INPUT DATA START
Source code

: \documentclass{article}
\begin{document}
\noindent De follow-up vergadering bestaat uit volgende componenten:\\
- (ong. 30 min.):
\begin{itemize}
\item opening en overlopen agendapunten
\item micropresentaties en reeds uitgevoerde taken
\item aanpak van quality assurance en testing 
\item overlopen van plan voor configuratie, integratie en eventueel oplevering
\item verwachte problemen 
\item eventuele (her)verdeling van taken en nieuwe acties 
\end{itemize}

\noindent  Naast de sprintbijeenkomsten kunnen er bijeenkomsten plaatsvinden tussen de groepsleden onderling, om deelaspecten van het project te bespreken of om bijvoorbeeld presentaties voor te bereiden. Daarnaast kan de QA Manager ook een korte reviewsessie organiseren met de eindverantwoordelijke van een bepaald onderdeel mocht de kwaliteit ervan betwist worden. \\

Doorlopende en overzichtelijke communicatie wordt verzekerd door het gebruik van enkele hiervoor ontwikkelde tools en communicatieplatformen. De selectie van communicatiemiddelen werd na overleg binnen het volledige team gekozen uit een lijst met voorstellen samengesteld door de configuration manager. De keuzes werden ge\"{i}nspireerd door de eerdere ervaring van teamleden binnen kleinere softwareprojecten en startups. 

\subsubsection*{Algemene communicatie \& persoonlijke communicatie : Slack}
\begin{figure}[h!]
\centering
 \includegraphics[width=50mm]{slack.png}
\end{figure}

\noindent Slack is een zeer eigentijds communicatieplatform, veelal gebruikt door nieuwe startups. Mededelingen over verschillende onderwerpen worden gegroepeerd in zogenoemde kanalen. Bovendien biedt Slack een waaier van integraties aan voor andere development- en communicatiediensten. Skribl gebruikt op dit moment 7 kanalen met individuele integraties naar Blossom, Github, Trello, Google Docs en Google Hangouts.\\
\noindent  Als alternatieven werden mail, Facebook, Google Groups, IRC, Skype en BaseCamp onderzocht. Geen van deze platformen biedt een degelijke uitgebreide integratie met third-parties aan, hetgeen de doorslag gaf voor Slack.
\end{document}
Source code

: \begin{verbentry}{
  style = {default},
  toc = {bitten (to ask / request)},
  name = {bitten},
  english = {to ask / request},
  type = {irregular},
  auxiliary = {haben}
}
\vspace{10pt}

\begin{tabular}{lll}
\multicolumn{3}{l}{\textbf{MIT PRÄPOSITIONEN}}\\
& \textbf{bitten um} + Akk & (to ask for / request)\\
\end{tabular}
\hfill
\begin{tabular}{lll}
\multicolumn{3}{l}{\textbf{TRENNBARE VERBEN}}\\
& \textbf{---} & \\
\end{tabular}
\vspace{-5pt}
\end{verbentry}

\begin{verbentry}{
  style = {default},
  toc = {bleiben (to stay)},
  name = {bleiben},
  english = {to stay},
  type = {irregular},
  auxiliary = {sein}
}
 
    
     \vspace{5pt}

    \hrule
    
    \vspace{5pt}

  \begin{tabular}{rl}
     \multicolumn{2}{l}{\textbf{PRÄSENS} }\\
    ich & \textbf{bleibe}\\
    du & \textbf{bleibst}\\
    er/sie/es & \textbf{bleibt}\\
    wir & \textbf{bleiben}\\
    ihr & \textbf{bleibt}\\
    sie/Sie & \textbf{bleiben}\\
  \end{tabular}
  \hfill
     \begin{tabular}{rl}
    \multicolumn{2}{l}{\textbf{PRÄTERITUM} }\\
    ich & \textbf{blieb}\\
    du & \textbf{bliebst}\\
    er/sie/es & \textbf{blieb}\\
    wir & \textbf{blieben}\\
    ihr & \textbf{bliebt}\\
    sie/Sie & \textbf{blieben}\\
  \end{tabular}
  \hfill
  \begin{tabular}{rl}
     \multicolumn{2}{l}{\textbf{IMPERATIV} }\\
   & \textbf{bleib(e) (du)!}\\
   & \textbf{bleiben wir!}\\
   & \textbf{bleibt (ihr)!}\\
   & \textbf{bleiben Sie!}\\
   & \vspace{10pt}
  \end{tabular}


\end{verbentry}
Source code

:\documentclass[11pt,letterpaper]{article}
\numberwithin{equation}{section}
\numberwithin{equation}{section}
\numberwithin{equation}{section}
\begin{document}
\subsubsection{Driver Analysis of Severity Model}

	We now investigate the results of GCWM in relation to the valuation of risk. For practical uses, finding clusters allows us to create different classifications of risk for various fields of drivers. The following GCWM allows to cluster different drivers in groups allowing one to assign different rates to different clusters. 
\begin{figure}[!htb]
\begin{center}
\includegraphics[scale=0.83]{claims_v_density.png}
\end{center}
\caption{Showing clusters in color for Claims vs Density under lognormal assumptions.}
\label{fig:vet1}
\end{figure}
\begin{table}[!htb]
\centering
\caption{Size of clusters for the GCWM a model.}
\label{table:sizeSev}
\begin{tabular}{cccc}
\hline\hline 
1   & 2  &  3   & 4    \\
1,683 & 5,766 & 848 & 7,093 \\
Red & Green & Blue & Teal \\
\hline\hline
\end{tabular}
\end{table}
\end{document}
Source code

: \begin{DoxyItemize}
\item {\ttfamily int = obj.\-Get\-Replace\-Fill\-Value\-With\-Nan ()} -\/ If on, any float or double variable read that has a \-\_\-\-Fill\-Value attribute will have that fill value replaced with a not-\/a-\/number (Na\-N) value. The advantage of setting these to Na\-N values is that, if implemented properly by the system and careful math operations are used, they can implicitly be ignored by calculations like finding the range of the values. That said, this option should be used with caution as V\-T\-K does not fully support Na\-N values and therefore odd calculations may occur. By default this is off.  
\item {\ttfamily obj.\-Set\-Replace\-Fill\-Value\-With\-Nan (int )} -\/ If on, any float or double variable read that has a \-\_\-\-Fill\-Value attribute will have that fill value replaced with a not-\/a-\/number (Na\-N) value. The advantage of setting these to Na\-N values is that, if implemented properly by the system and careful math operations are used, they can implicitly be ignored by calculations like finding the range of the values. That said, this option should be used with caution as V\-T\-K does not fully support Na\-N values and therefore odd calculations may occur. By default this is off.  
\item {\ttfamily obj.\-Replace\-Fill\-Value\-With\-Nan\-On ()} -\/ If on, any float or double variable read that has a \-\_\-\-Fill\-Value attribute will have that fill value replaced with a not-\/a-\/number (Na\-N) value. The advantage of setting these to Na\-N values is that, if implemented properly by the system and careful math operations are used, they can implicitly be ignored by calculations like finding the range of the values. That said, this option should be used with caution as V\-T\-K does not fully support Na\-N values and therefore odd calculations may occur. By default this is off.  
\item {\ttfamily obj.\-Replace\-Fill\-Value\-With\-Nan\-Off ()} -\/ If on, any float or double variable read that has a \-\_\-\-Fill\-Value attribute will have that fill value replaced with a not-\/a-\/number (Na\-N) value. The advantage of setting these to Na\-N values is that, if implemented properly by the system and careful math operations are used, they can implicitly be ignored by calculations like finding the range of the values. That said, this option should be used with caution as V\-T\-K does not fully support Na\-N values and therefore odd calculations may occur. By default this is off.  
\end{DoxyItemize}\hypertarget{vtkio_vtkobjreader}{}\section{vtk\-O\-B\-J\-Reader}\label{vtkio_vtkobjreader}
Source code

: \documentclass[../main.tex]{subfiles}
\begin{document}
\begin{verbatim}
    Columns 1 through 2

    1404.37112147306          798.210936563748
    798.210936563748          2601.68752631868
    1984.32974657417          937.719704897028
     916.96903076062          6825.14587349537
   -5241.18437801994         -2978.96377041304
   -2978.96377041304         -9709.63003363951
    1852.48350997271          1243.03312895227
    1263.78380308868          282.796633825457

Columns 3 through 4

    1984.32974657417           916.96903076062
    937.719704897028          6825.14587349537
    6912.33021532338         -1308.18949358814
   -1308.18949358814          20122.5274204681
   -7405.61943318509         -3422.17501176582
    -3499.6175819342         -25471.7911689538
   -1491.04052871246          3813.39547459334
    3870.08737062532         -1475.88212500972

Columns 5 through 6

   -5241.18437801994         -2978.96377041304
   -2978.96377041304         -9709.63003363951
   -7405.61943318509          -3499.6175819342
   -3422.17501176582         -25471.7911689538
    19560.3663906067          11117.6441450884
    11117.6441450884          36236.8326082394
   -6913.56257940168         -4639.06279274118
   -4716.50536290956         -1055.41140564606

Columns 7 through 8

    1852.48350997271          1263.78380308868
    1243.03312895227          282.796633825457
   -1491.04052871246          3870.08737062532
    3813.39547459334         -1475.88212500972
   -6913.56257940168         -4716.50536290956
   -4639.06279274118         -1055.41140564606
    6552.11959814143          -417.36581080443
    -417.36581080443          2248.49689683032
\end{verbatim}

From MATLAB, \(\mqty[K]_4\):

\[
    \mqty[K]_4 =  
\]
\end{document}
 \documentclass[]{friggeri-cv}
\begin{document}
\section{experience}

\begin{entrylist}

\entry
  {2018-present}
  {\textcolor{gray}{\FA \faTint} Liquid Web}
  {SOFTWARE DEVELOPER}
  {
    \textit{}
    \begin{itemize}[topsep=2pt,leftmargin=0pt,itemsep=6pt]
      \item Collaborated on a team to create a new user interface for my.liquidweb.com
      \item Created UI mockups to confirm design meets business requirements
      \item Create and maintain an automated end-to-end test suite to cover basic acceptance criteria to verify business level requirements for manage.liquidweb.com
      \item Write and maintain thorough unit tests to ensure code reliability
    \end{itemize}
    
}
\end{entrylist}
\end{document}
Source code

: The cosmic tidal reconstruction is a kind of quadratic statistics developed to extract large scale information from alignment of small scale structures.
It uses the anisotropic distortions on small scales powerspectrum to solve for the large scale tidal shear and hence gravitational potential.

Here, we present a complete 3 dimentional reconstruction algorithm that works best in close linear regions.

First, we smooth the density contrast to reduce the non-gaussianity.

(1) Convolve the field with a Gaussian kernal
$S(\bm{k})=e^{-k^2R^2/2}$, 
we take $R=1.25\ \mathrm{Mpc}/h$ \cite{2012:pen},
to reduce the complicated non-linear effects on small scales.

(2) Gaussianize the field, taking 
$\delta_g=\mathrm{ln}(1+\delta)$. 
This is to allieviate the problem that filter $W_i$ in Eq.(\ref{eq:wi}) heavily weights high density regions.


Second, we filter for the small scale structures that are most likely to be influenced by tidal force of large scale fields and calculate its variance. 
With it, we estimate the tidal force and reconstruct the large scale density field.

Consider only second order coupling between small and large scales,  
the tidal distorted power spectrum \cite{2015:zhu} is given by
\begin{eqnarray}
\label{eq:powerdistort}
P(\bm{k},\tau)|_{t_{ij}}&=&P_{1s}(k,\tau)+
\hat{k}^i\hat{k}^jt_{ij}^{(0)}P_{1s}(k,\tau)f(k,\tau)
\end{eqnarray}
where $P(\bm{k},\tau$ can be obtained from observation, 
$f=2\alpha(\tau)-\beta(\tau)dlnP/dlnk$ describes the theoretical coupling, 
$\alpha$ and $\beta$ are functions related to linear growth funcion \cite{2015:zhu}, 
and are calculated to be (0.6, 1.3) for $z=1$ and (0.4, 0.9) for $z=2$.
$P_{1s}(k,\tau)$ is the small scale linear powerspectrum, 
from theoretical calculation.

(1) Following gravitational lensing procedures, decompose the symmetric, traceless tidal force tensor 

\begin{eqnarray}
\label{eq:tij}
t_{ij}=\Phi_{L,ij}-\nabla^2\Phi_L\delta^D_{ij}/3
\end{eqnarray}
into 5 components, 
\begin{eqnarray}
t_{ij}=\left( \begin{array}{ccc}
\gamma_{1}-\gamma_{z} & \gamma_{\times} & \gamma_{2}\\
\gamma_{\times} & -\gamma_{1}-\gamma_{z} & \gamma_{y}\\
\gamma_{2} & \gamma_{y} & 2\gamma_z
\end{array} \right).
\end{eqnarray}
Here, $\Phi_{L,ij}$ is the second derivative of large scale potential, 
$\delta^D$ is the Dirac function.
INPUT DATA END
> [PROBLEM TO WORK ON]
Check each line of the data above, and please copy the ones in which the string "clusters" occurs.

> [EXERCISE ANSWER]
	We now investigate the results of GCWM in relation to the valuation of risk. For practical uses, finding clusters allows us to create different classifications of risk for various fields of drivers. The following GCWM allows to cluster different drivers in groups allowing one to assign different rates to different clusters. 
\caption{Showing clusters in color for Claims vs Density under lognormal assumptions.}
\caption{Size of clusters for the GCWM a model.}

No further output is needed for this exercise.